━━━ Input data

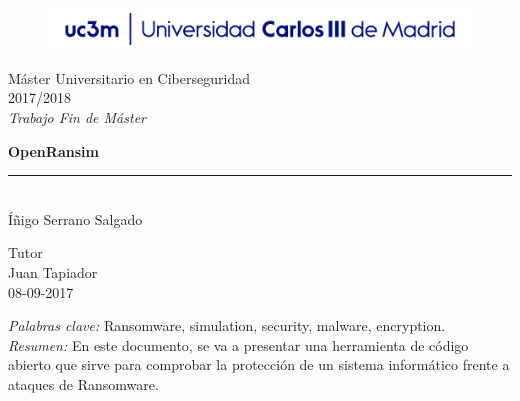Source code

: \documentclass[a4paper,12pt]{article}
\begin{document}
\begin{titlepage}
\begin{sffamily}
\color{azulUC3M}
\begin{center}
\begin{figure}[htb]
\begin{center}
\vspace*{0.6cm}
\includegraphics[width=15cm]{imagenes/Portada_Logo.png}
\vspace*{1.6cm}
\end{center}
\end{figure}
\begin{LARGE}
Máster Universitario en Ciberseguridad \\
2017/2018 \\
\vspace*{1cm}
\textsl{Trabajo Fin de Máster}\\
\end{LARGE}
\Huge{\textbf{OpenRansim}}\\
\vspace*{1cm}
\rule{80mm}{0.1mm}\\
\huge{Íñigo Serrano Salgado}\\ 
\vspace*{0.5cm}
\begin{Large}
Tutor\\
Juan Tapiador\\
08-09-2017\\
\end{Large}
\end{center}
\vspace*{2cm}
\color{black}
\emph{Palabras clave:} Ransomware, simulation, security, malware, encryption. \\
\emph{Resumen:} En este documento, se va a presentar una herramienta de código abierto que sirve para comprobar la protección de un sistema informático frente a ataques de Ransomware.\\

\end{sffamily}
\end{titlepage}

\pagestyle{fancy}
\fancyhead{} 
\setlength\headheight{21.2pt}
\end{document}
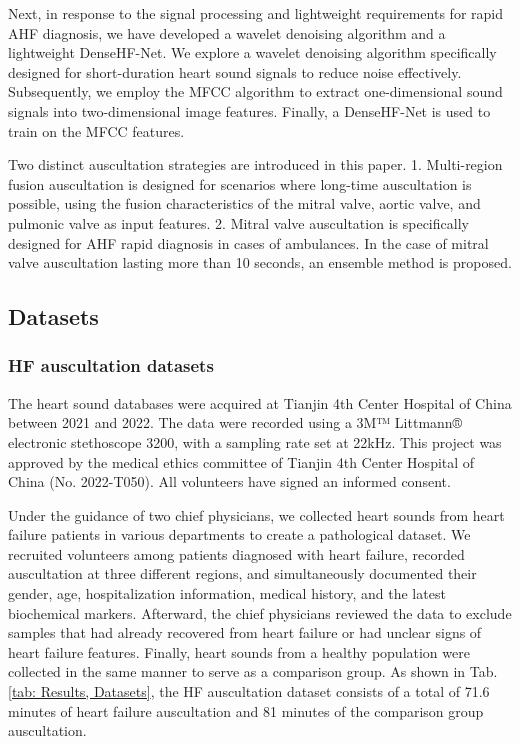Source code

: Next, in response to the signal processing and lightweight requirements for rapid AHF diagnosis, we have developed a wavelet denoising algorithm and a lightweight DenseHF-Net. We explore a wavelet denoising algorithm specifically designed for short-duration heart sound signals to reduce noise effectively. Subsequently, we employ the MFCC algorithm to extract one-dimensional sound signals into two-dimensional image features. Finally, a DenseHF-Net is used to train on the MFCC features.

Two distinct auscultation strategies are introduced in this paper.  1. Multi-region fusion auscultation is designed for
scenarios where long-time auscultation is possible, using the fusion characteristics of the mitral valve, aortic valve, and pulmonic valve as input features. 2. Mitral valve auscultation is specifically
designed for AHF rapid diagnosis in cases of ambulances. In the case of mitral valve auscultation lasting more than 10 seconds, an ensemble method is proposed. 
\subsection{Datasets}
\subsubsection{HF auscultation datasets}
The heart sound databases were acquired at Tianjin 4th Center Hospital of China between 2021 and 2022. The data were recorded using a 3M™ Littmann® electronic stethoscope 3200, with a sampling rate set at 22kHz. This project was approved by the medical ethics committee of Tianjin 4th Center Hospital of China (No. 2022-T050). All volunteers have signed an informed consent. 

Under the guidance of two chief physicians, we collected heart sounds from heart failure patients in various departments to create a pathological dataset. We recruited volunteers among patients diagnosed with heart failure, recorded auscultation at three different regions, and simultaneously documented their gender, age, hospitalization information, medical history, and the latest biochemical markers. Afterward, the chief physicians reviewed the data to exclude samples that had already recovered from heart failure or had unclear signs of heart failure features. Finally, heart sounds from a healthy population were collected in the same manner to serve as a comparison group. As shown in Tab. \ref{tab: Results, Datasets}, the HF auscultation dataset consists of a total of 71.6 minutes of heart failure auscultation and 81 minutes of the comparison group auscultation.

━━━━━━

Line count for the word "features": work out how many lines of the data above include it, and reply with that number alone.

*Output below*: 3